Hannah covered a lot with her Friday Round up, so here’s a mini corral of issues that might influence our shopping baskets.
Bad news first: Bisphenol-A
BPA was in the news throughout 2008, triggering a shift away from the then ubiquitous Nalgene bottles to the now ubiquitous Sigg-style metal canisters. Bisphenol-A is back and this time it’s in our soup…and green beans…and Juicy Juice.
Nicholas Kristof and Marion Nestle both address the recent Consumer Reports story about the presence of synthetic estrogen in canned foods. Kristof’s piece summarizes key reasons we don’t want BPA in our bodies. The Consumer Reports article discusses its findings in comparison to typical dietary exposure, as defined by the FDA:
“Consumers eating just one serving of the canned vegetable soup we tested would get about double what the FDA now considers typical average dietary daily exposure.”
That we even have formulas detailing normal exposure and upper limits is an unfortunate necessity.
Consumer Reports found that similar products in alternate packaging posed either very low levels of BPA (in plastic pouches of frozen beans, or plastic soup containers) or no measurable risk (tuna pouches, juice boxes). To decrease exposure to BPA, the report also recommends reheating food in glass containers whenever possible.
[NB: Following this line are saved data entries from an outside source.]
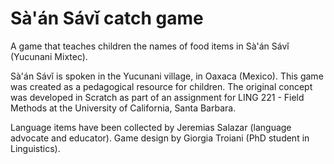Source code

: # Sà'án Sávǐ catch game
A game that teaches children the names of food items in Sà'án Sávǐ (Yucunani Mixtec).

Sà'án Sávǐ is spoken in the Yucunani village, in Oaxaca (Mexico). 
This game was created as a pedagogical resource for children. The original concept was developed
in Scratch as part of an assignment for LING 221 - Field Methods at the University of California, Santa Barbara.

Language items have been collected by Jeremias Salazar (language advocate and educator).
Game design by Giorgia Troiani (PhD student in Linguistics).
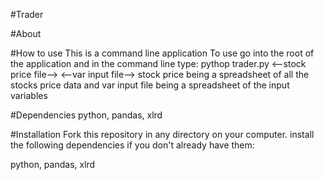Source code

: #Trader
<!-- By: Aaron Weinberg -->

#About
<!-- Trader is used to find stock trading signals to determine when to buy and sell stock.
Trader takes as input a portfolio of stock price data.
Then runs a series of tests to determain if trading signals are true.
And returns a portfolio of each stock and the returns over time for the input signals. -->

#How to use
This is a command line application
To use go into the root of the application and in the command line type:
pythop trader.py <--stock price file--> <--var input file-->
stock price being a spreadsheet of all the stocks price data
and var input file being a spreadsheet of the input variables

#Dependencies
python,
pandas,
xlrd

#Installation
Fork this repository in any directory on your computer.
install the following dependencies if you don't already have them:

python,
pandas,
xlrd
<!-- Go into that directory and type: python test.py -->
<!-- Once complete if there are no errors then you are set to use trader -->
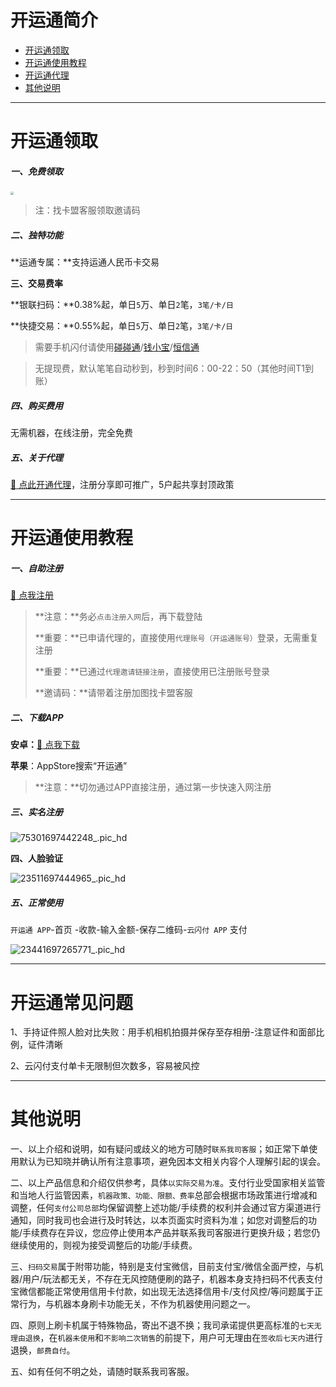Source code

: # 开运通简介

- [开运通领取](#开运通领取)
- [开运通使用教程](#开运通使用教程)
- [开运通代理](agent/mys.md)
- [其他说明](#其他说明)

---

# 开运通领取

##### **一、免费领取**

[<img src="https://cos.zjkmkj.com/media/2024/08/20/38e3bbd1496bd460dbae1633e99c4313-2.webp" style="zoom:33%;" />](http://u.zjkm.xyz/X5CJy)

> 注：找卡盟客服领取邀请码

##### **二、独特功能**

**运通专属：**支持运通人民币卡交易

**三、交易费率**

**银联扫码：**0.38%起，单日`5`万、单日` 2 `笔，`3笔/卡/日`

**快捷交易：**0.55%起，单日`5`万、单日` 2 `笔，`3笔/卡/日`

> 需要手机闪付请使用[碰碰通](tool/ppt.md)/[钱小宝](tool/qxb.md)/[恒信通](tool/hxt.md)

> 无提现费，默认笔笔自动秒到，秒到时间6：00-22：50（其他时间T1到账）

##### **四、购买费用**

无需机器，在线注册，完全免费

##### **五、关于代理**

[:link: 点此开通代理](agent/kyt.md)，注册分享即可推广，5户起共享封顶政策

------

# 开运通使用教程

##### **一、自助注册**

[:link: 点我注册](http://u.zjkm.xyz/DL5Em)

> **注意：**务必`点击注册入网`后，再下载登陆
>
> **重要：**已申请代理的，直接使用`代理账号（开运通账号）`登录，无需重复注册
>
> **重要：**已通过`代理邀请链接注册`，直接使用已注册账号登录
>
> **邀请码：**请带着注册加图找卡盟客服

##### **二、下载APP**

**安卓：**[:link: 点我下载](http://u.zjkmkj.com/ugGPj)

**苹果**：AppStore搜索“开运通”

> **注意：**切勿通过APP直接注册，通过第一步快速入网注册

##### **三、实名注册**

![75301697442248_.pic_hd](https://cos.zjkmkj.com/media/2024/08/20/338189a90705adc4fff83a104be9440e-2.webp)

**四、人脸验证**

![23511697444965_.pic_hd](https://cos.zjkmkj.com/media/2024/08/20/d4f84a49282d49b4298eba9f699c8b81-2.webp)

##### **五、正常使用**

`开运通 APP`-首页 -收款-输入金额-保存二维码-`云闪付 APP` 支付

![23441697265771_.pic_hd](https://cos.zjkmkj.com/media/2024/08/20/dcf77506dd27f07ba3042197b65360f0-2.webp)

---

# 开运通常见问题

1、手持证件照人脸对比失败：用手机相机拍摄并保存至存相册-注意证件和面部比例，证件清晰

2、云闪付支付单卡无限制但次数多，容易被风控

---

# 其他说明

一、以上介绍和说明，如有疑问或歧义的地方可随时`联系我司客服`；如正常下单使用默认为已知晓并确认所有注意事项，避免因本文相关内容个人理解引起的误会。

二、以上产品信息和介绍仅供参考，具体`以实际交易为准`。支付行业受国家相关监管和当地人行监管因素，`机器政策、功能、限额、费率`总部会根据市场政策进行增减和调整，任何`支付公司总部`均保留调整上述功能/手续费的权利并会通过官方渠道进行通知，同时我司也会进行及时转达，以本页面实时资料为准；如您对调整后的功能/手续费存在异议，您应停止使用本产品并联系我司客服进行更换升级；若您仍继续使用的，则视为接受调整后的功能/手续费。

三、`扫码交易`属于附带功能，特别是支付宝微信，目前支付宝/微信全面严控，与机器/用户/玩法都无关，不存在无风控随便刷的路子，机器本身支持扫码不代表支付宝微信都能正常使用信用卡付款，如出现无法选择信用卡/支付风控/等问题属于正常行为，与机器本身刷卡功能无关，不作为机器使用问题之一。

四、原则上刷卡机属于特殊物品，寄出不退不换；我司承诺提供更高标准的`七天无理由退换`，在`机器未使用`和`不影响二次销售`的前提下，用户可无理由在`签收后七天内`进行退换，`邮费自付`。

五、如有任何不明之处，请随时联系我司客服。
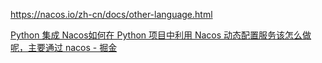 



https://nacos.io/zh-cn/docs/other-language.html   

[Python 集成 Nacos如何在 Python 项目中利用 Nacos 动态配置服务该怎么做呢，主要通过 nacos - 掘金](https://juejin.cn/post/7327135609108201523)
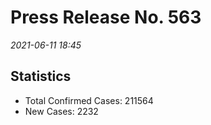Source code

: 
# Press Release No. 563
*2021-06-11 18:45*

## Statistics
* Total Confirmed Cases: 211564
* New Cases: 2232




        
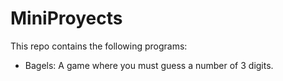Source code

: # MiniProyects

This repo contains the following programs:

- Bagels: A game where you must guess a number of 3 digits.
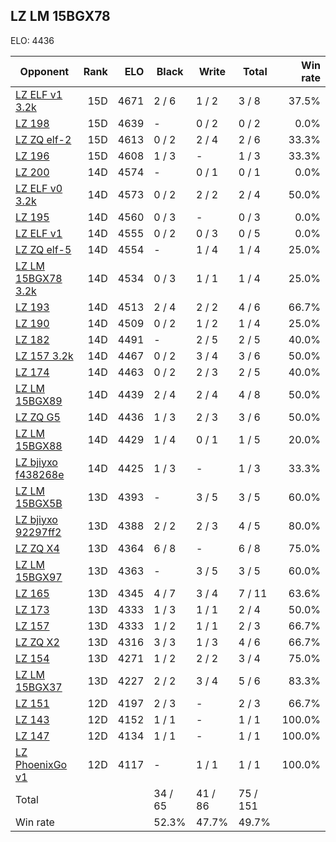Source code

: ## LZ LM 15BGX78 ##

ELO: 4436

Opponent | Rank | ELO | Black | Write | Total | Win rate
---------|-----:|----:|-------|-------|-------|-------:
[LZ ELF v1 3.2k](LZ%20ELF%20v1%203.2k.md) | 15D | 4671 | 2 / 6 | 1 / 2 | 3 / 8 | 37.5%
[LZ 198](LZ%20198.md) | 15D | 4639 | - | 0 / 2 | 0 / 2 | 0.0%
[LZ ZQ elf-2](LZ%20ZQ%20elf-2.md) | 15D | 4613 | 0 / 2 | 2 / 4 | 2 / 6 | 33.3%
[LZ 196](LZ%20196.md) | 15D | 4608 | 1 / 3 | - | 1 / 3 | 33.3%
[LZ 200](LZ%20200.md) | 14D | 4574 | - | 0 / 1 | 0 / 1 | 0.0%
[LZ ELF v0 3.2k](LZ%20ELF%20v0%203.2k.md) | 14D | 4573 | 0 / 2 | 2 / 2 | 2 / 4 | 50.0%
[LZ 195](LZ%20195.md) | 14D | 4560 | 0 / 3 | - | 0 / 3 | 0.0%
[LZ ELF v1](LZ%20ELF%20v1.md) | 14D | 4555 | 0 / 2 | 0 / 3 | 0 / 5 | 0.0%
[LZ ZQ elf-5](LZ%20ZQ%20elf-5.md) | 14D | 4554 | - | 1 / 4 | 1 / 4 | 25.0%
[LZ LM 15BGX78 3.2k](LZ%20LM%2015BGX78%203.2k.md) | 14D | 4534 | 0 / 3 | 1 / 1 | 1 / 4 | 25.0%
[LZ 193](LZ%20193.md) | 14D | 4513 | 2 / 4 | 2 / 2 | 4 / 6 | 66.7%
[LZ 190](LZ%20190.md) | 14D | 4509 | 0 / 2 | 1 / 2 | 1 / 4 | 25.0%
[LZ 182](LZ%20182.md) | 14D | 4491 | - | 2 / 5 | 2 / 5 | 40.0%
[LZ 157 3.2k](LZ%20157%203.2k.md) | 14D | 4467 | 0 / 2 | 3 / 4 | 3 / 6 | 50.0%
[LZ 174](LZ%20174.md) | 14D | 4463 | 0 / 2 | 2 / 3 | 2 / 5 | 40.0%
[LZ LM 15BGX89](LZ%20LM%2015BGX89.md) | 14D | 4439 | 2 / 4 | 2 / 4 | 4 / 8 | 50.0%
[LZ ZQ G5](LZ%20ZQ%20G5.md) | 14D | 4436 | 1 / 3 | 2 / 3 | 3 / 6 | 50.0%
[LZ LM 15BGX88](LZ%20LM%2015BGX88.md) | 14D | 4429 | 1 / 4 | 0 / 1 | 1 / 5 | 20.0%
[LZ bjiyxo f438268e](LZ%20bjiyxo%20f438268e.md) | 14D | 4425 | 1 / 3 | - | 1 / 3 | 33.3%
[LZ LM 15BGX5B](LZ%20LM%2015BGX5B.md) | 13D | 4393 | - | 3 / 5 | 3 / 5 | 60.0%
[LZ bjiyxo 92297ff2](LZ%20bjiyxo%2092297ff2.md) | 13D | 4388 | 2 / 2 | 2 / 3 | 4 / 5 | 80.0%
[LZ ZQ X4](LZ%20ZQ%20X4.md) | 13D | 4364 | 6 / 8 | - | 6 / 8 | 75.0%
[LZ LM 15BGX97](LZ%20LM%2015BGX97.md) | 13D | 4363 | - | 3 / 5 | 3 / 5 | 60.0%
[LZ 165](LZ%20165.md) | 13D | 4345 | 4 / 7 | 3 / 4 | 7 / 11 | 63.6%
[LZ 173](LZ%20173.md) | 13D | 4333 | 1 / 3 | 1 / 1 | 2 / 4 | 50.0%
[LZ 157](LZ%20157.md) | 13D | 4333 | 1 / 2 | 1 / 1 | 2 / 3 | 66.7%
[LZ ZQ X2](LZ%20ZQ%20X2.md) | 13D | 4316 | 3 / 3 | 1 / 3 | 4 / 6 | 66.7%
[LZ 154](LZ%20154.md) | 13D | 4271 | 1 / 2 | 2 / 2 | 3 / 4 | 75.0%
[LZ LM 15BGX37](LZ%20LM%2015BGX37.md) | 13D | 4227 | 2 / 2 | 3 / 4 | 5 / 6 | 83.3%
[LZ 151](LZ%20151.md) | 12D | 4197 | 2 / 3 | - | 2 / 3 | 66.7%
[LZ 143](LZ%20143.md) | 12D | 4152 | 1 / 1 | - | 1 / 1 | 100.0%
[LZ 147](LZ%20147.md) | 12D | 4134 | 1 / 1 | - | 1 / 1 | 100.0%
[LZ PhoenixGo v1](LZ%20PhoenixGo%20v1.md) | 12D | 4117 | - | 1 / 1 | 1 / 1 | 100.0%
Total | | | 34 / 65 | 41 / 86 | 75 / 151 | 
Win rate| | | 52.3% | 47.7% | 49.7% | 
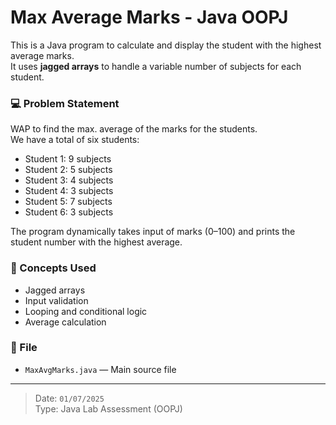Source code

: # Max Average Marks - Java OOPJ

This is a Java program to calculate and display the student with the highest average marks.  
It uses **jagged arrays** to handle a variable number of subjects for each student.

### 💻 Problem Statement

WAP to find the max. average of the marks for the students.  
We have a total of six students:

- Student 1: 9 subjects  
- Student 2: 5 subjects  
- Student 3: 4 subjects  
- Student 4: 3 subjects  
- Student 5: 7 subjects  
- Student 6: 3 subjects  

The program dynamically takes input of marks (0–100) and prints the student number with the highest average.

### 🧠 Concepts Used

- Jagged arrays  
- Input validation  
- Looping and conditional logic  
- Average calculation  

### 📂 File

- `MaxAvgMarks.java` — Main source file 

---

> Date: `01/07/2025`  
> Type: Java Lab Assessment (OOPJ)
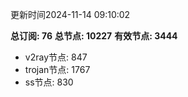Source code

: 更新时间2024-11-14 09:10:02

**总订阅: 76**
**总节点: 10227**
**有效节点: 3444**
- v2ray节点: 847
- trojan节点: 1767
- ss节点: 830
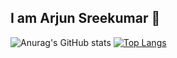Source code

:## I am Arjun Sreekumar 👋
![Anurag's GitHub stats](https://github-readme-stats.vercel.app/api?username=ArjuntheSreekumar&theme=dark&show_icons=true)
[![Top Langs](https://github-readme-stats.vercel.app/api/top-langs/?username=ArjuntheSreekumar)](https://github.com/ArjuntheSreekumar/github-readme-stats)
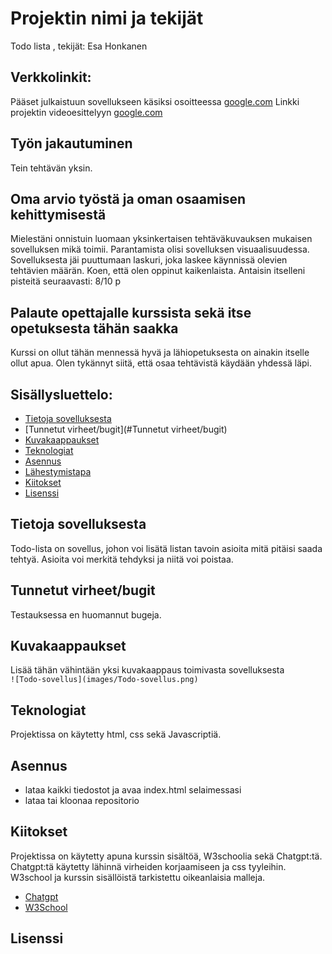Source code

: # Projektin nimi ja tekijät
Todo lista , tekijät: Esa Honkanen

## Verkkolinkit:
Pääset julkaistuun sovellukseen käsiksi osoitteessa [google.com](https://google.com)
Linkki projektin videoesittelyyn [google.com](https://google.com)

## Työn jakautuminen 
Tein tehtävän yksin.

## Oma arvio työstä ja oman osaamisen kehittymisestä
Mielestäni onnistuin luomaan yksinkertaisen tehtäväkuvauksen mukaisen sovelluksen mikä toimii.
Parantamista olisi sovelluksen visuaalisuudessa.
Sovelluksesta jäi puuttumaan laskuri, joka laskee käynnissä olevien tehtävien määrän.
Koen, että olen oppinut kaikenlaista.
Antaisin itselleni pisteitä seuraavasti: 8/10 p

## Palaute opettajalle kurssista sekä itse opetuksesta tähän saakka
Kurssi on ollut tähän mennessä hyvä ja lähiopetuksesta on ainakin itselle ollut apua. Olen tykännyt siitä, että osaa tehtävistä käydään yhdessä läpi.


## Sisällysluettelo:

- [Tietoja sovelluksesta](#tietoja-sovelluksesta)
- [Tunnetut virheet/bugit](#Tunnetut virheet/bugit)
- [Kuvakaappaukset](#kuvakaappaukset)
- [Teknologiat](#teknologiat)
- [Asennus](#asennus)
- [Lähestymistapa](#lähestymistapa)
- [Kiitokset](#kiitokset)
- [Lisenssi](#lisenssi)

## Tietoja sovelluksesta
Todo-lista on sovellus, johon voi lisätä listan tavoin asioita mitä pitäisi saada tehtyä. Asioita voi merkitä tehdyksi ja niitä voi poistaa.

## Tunnetut virheet/bugit
Testauksessa en huomannut bugeja.

## Kuvakaappaukset
Lisää tähän vähintään yksi kuvakaappaus toimivasta sovelluksesta  
`![Todo-sovellus](images/Todo-sovellus.png)`

## Teknologiat
Projektissa on käytetty html, css sekä Javascriptiä.

## Asennus 
- lataa kaikki tiedostot ja avaa index.html selaimessasi  
- lataa tai kloonaa repositorio  


## Kiitokset
Projektissa on käytetty apuna kurssin sisältöä, W3schoolia sekä Chatgpt:tä. Chatgpt:tä käytetty lähinnä virheiden korjaamiseen ja css tyyleihin. W3school ja kurssin sisällöistä tarkistettu oikeanlaisia malleja.  
- [Chatgpt](https://chatgpt.com)  
- [W3School](https://W3school.com)  

## Lisenssi
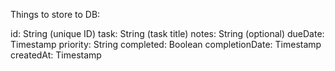 Things to store to DB: 

id: String (unique ID)
task: String (task title)
notes: String (optional)
dueDate: Timestamp
priority: String
completed: Boolean
completionDate: Timestamp 
createdAt: Timestamp
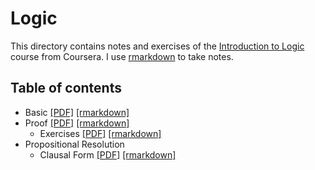# Logic

This directory contains notes and exercises of the [Introduction to Logic](https://fr.coursera.org/learn/logic-introduction) course from Coursera.
I use [rmarkdown](https://rmarkdown.rstudio.com/) to take notes.

## Table of contents

* Basic [[PDF]](https://github.com/charlyalizadeh/MPRI_prerequisite/blob/master/LogicsAndCompuability/LogicCourse/pdf/basic.pdf) [[rmarkdown]](https://github.com/charlyalizadeh/MPRI_prerequisite/blob/master/LogicsAndCompuability/LogicCourse/src/basic.Rmd)
* Proof [[PDF]](https://github.com/charlyalizadeh/MPRI_prerequisite/blob/master/LogicsAndCompuability/LogicCourse/pdf/proof.pdf) [[rmarkdown]](https://github.com/charlyalizadeh/MPRI_prerequisite/blob/master/LogicsAndCompuability/LogicCourse/src/proof.Rmd)
    * Exercises [[PDF]](https://github.com/charlyalizadeh/MPRI_prerequisite/blob/master/LogicsAndCompuability/LogicCourse/pdf/proof_exercises.pdf) [[rmarkdown]](https://github.com/charlyalizadeh/MPRI_prerequisite/blob/master/LogicsAndCompuability/LogicCourse/src/proof_exercises.Rmd)
* Propositional Resolution
    * Clausal Form [[PDF]](https://github.com/charlyalizadeh/MPRI_prerequisite/blob/master/LogicsAndCompuability/LogicCourse/pdf/clausalform.pdf) [[rmarkdown]](https://github.com/charlyalizadeh/MPRI_prerequisite/blob/master/LogicsAndCompuability/LogicCourse/src/clausalform.Rmd)
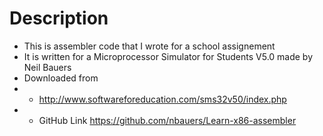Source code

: # Description
+ This is assembler code that I wrote for a school assignement
+ It is written for a Microprocessor Simulator for Students V5.0 made by Neil Bauers
+ Downloaded from
+ + http://www.softwareforeducation.com/sms32v50/index.php
+ + GitHub Link https://github.com/nbauers/Learn-x86-assembler
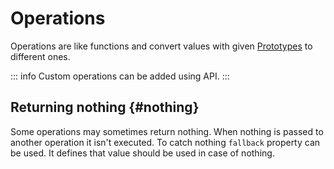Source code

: # Operations

Operations are like functions and convert values with given [Prototypes](/creators/configuration/calculations/prototypes/prototype) to different ones.

::: info
Custom operations can be added using API.
:::

## Returning nothing {#nothing}

Some operations may sometimes return nothing. When nothing is passed to another operation it isn't executed. To catch nothing `fallback` property can be used. It defines that value should be used in case of nothing.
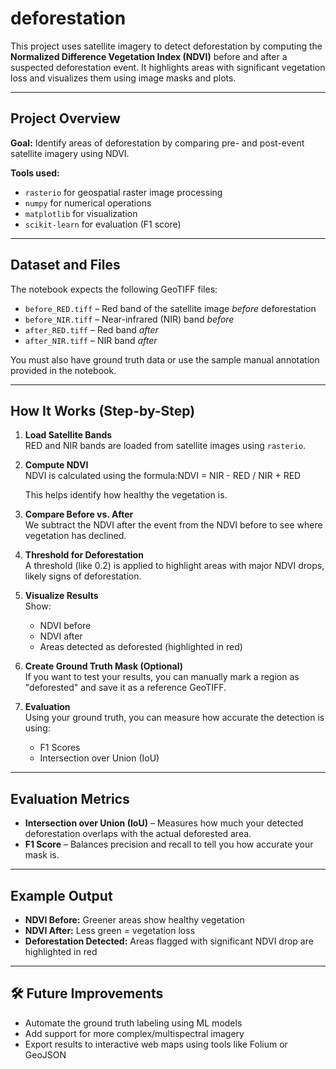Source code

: # deforestation

This project uses satellite imagery to detect deforestation by computing the **Normalized Difference Vegetation Index (NDVI)** before and after a suspected deforestation event. It highlights areas with significant vegetation loss and visualizes them using image masks and plots.

---

## Project Overview

**Goal:** Identify areas of deforestation by comparing pre- and post-event satellite imagery using NDVI.

**Tools used:**
- `rasterio` for geospatial raster image processing
- `numpy` for numerical operations
- `matplotlib` for visualization
- `scikit-learn` for evaluation (F1 score)

---

## Dataset and Files

The notebook expects the following GeoTIFF files:

- `before_RED.tiff` – Red band of the satellite image *before* deforestation
- `before_NIR.tiff` – Near-infrared (NIR) band *before*
- `after_RED.tiff` – Red band *after*
- `after_NIR.tiff` – NIR band *after*

You must also have ground truth data or use the sample manual annotation provided in the notebook.

---


## How It Works (Step-by-Step)

1. **Load Satellite Bands**  
   RED and NIR bands are loaded from satellite images using `rasterio`.

2. **Compute NDVI**  
   NDVI is calculated using the formula:NDVI = NIR - RED / NIR + RED


   This helps identify how healthy the vegetation is.

3. **Compare Before vs. After**  
   We subtract the NDVI after the event from the NDVI before to see where vegetation has declined.

4. **Threshold for Deforestation**  
   A threshold (like 0.2) is applied to highlight areas with major NDVI drops, likely signs of deforestation.

5. **Visualize Results**  
   Show:
   - NDVI before
   - NDVI after
   - Areas detected as deforested (highlighted in red)

6. **Create Ground Truth Mask (Optional)**  
   If you want to test your results, you can manually mark a region as "deforested" and save it as a reference GeoTIFF.

7. **Evaluation**  
   Using your ground truth, you can measure how accurate the detection is using:
   - F1 Scores
   - Intersection over Union (IoU)

---

## Evaluation Metrics

- **Intersection over Union (IoU)** – Measures how much your detected deforestation overlaps with the actual deforested area.
- **F1 Score** – Balances precision and recall to tell you how accurate your mask is.

---

## Example Output

- **NDVI Before:** Greener areas show healthy vegetation
- **NDVI After:** Less green = vegetation loss
- **Deforestation Detected:** Areas flagged with significant NDVI drop are highlighted in red

---


## 🛠 Future Improvements

- Automate the ground truth labeling using ML models
- Add support for more complex/multispectral imagery
- Export results to interactive web maps using tools like Folium or GeoJSON

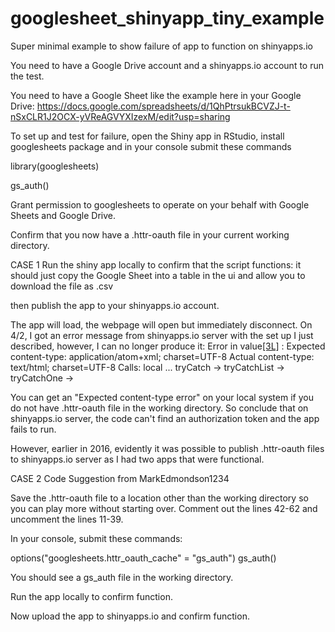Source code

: # googlesheet_shinyapp_tiny_example
Super minimal example to show failure of app to function on shinyapps.io

You need to have a Google Drive account and a shinyapps.io account to run the test.

You need to have a Google Sheet like the example here in your Google Drive:
https://docs.google.com/spreadsheets/d/1QhPtrsukBCVZJ-t-nSxCLR1J2OCX-yVReAGVYXIzexM/edit?usp=sharing

To set up and test for failure, open the Shiny app in RStudio, install googlesheets package and in your console submit these commands

library(googlesheets)

gs_auth()

Grant permission to googlesheets to operate on your behalf with Google Sheets and Google Drive.

Confirm that you now have a .httr-oauth file in your current working directory.

CASE 1
Run the shiny app locally to confirm that the script functions:  it should just copy the Google Sheet into a table in the ui and allow you to download the file as .csv

then publish the app to your shinyapps.io account.  

The app will load, the webpage will open but immediately disconnect.   On 4/2, I got an error message from shinyapps.io server with the set up I just described, however, I can no longer produce it: 
Error in value[[3L]](cond) : Expected content-type:
application/atom+xml; charset=UTF-8
Actual content-type:
text/html; charset=UTF-8
Calls: local ... tryCatch -> tryCatchList -> tryCatchOne -> <Anonymous>

You can get an "Expected content-type error" on your local system if you do not have .httr-oauth file in the working directory.   So conclude that on shinyapps.io server, the code can't find an authorization token and the app fails to run.   

However, earlier in 2016, evidently it was possible to publish .httr-oauth files to shinyapps.io server as I had two apps that were functional.

CASE 2   Code Suggestion from MarkEdmondson1234

Save the .httr-oauth file to a location other than the working directory so you can play more without starting over.  Comment out the lines 42-62 and uncomment the lines 11-39. 

In your console, submit these commands:

options("googlesheets.httr_oauth_cache" = "gs_auth")
gs_auth()

You should see a gs_auth file in the working directory.

Run the app locally to confirm function.

Now upload the app to shinyapps.io and confirm function.
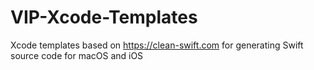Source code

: # VIP-Xcode-Templates
Xcode templates based on https://clean-swift.com for generating Swift source code for macOS and iOS
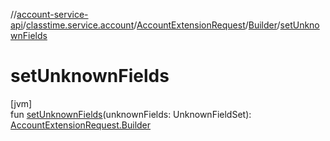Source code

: //[account-service-api](../../../../index.md)/[classtime.service.account](../../index.md)/[AccountExtensionRequest](../index.md)/[Builder](index.md)/[setUnknownFields](set-unknown-fields.md)

# setUnknownFields

[jvm]\
fun [setUnknownFields](set-unknown-fields.md)(unknownFields: UnknownFieldSet): [AccountExtensionRequest.Builder](index.md)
I wonder how all of this will influence canned food donations/pantry unloading and the diets of already vulnerable, food insecure populations.
If there is a silver lining (Get it? Contaminated can liners? Cans are metal and shiny?), it’s having yet another incentive to purchase fresh and frozen foods instead of canned. The high heat processing inherent in canning already degrades the nutrient content of many fruits and vegetables. Heating to sterilization also makes things mushy.
(More) Good News: Nutrition Claims on Foods

Kellogg’s is withdrawing the Immunity claim ["Now helps support your child's immunity”] that, critics say, is peddling Rice Krispies and Cocoa Krispies to H1N1 fearing parents. Kellogg’s states that it had increased the vitamin content of its cereal in advance of flu pandemic concerns and that it plans to continue this formulation even after removing the claim. The marketing tactic generated negative media attention last week (see CBS, USA Today) and a letter from San Francisco’s city attorney requesting evidence that supports the claim. Marion Nestle has a nice discussion on her blog about the wiggle-room inherent in ’structure-function’ claims for food products.
The most recent issue of The Economist has not one, but three articles addressing the regulation of health claims on foods. The European Food Standards Agency (EFSA), the European Union’s counterpart to the FDA, is critically reviewing the scientific evidence, or lack thereof, behind proposed claims. Tighter regulation of health claims on ‘functional foods’ is critical, especially since fortification often lends packaged foods a virtuous makeover, complete with an ‘eat-more’ message.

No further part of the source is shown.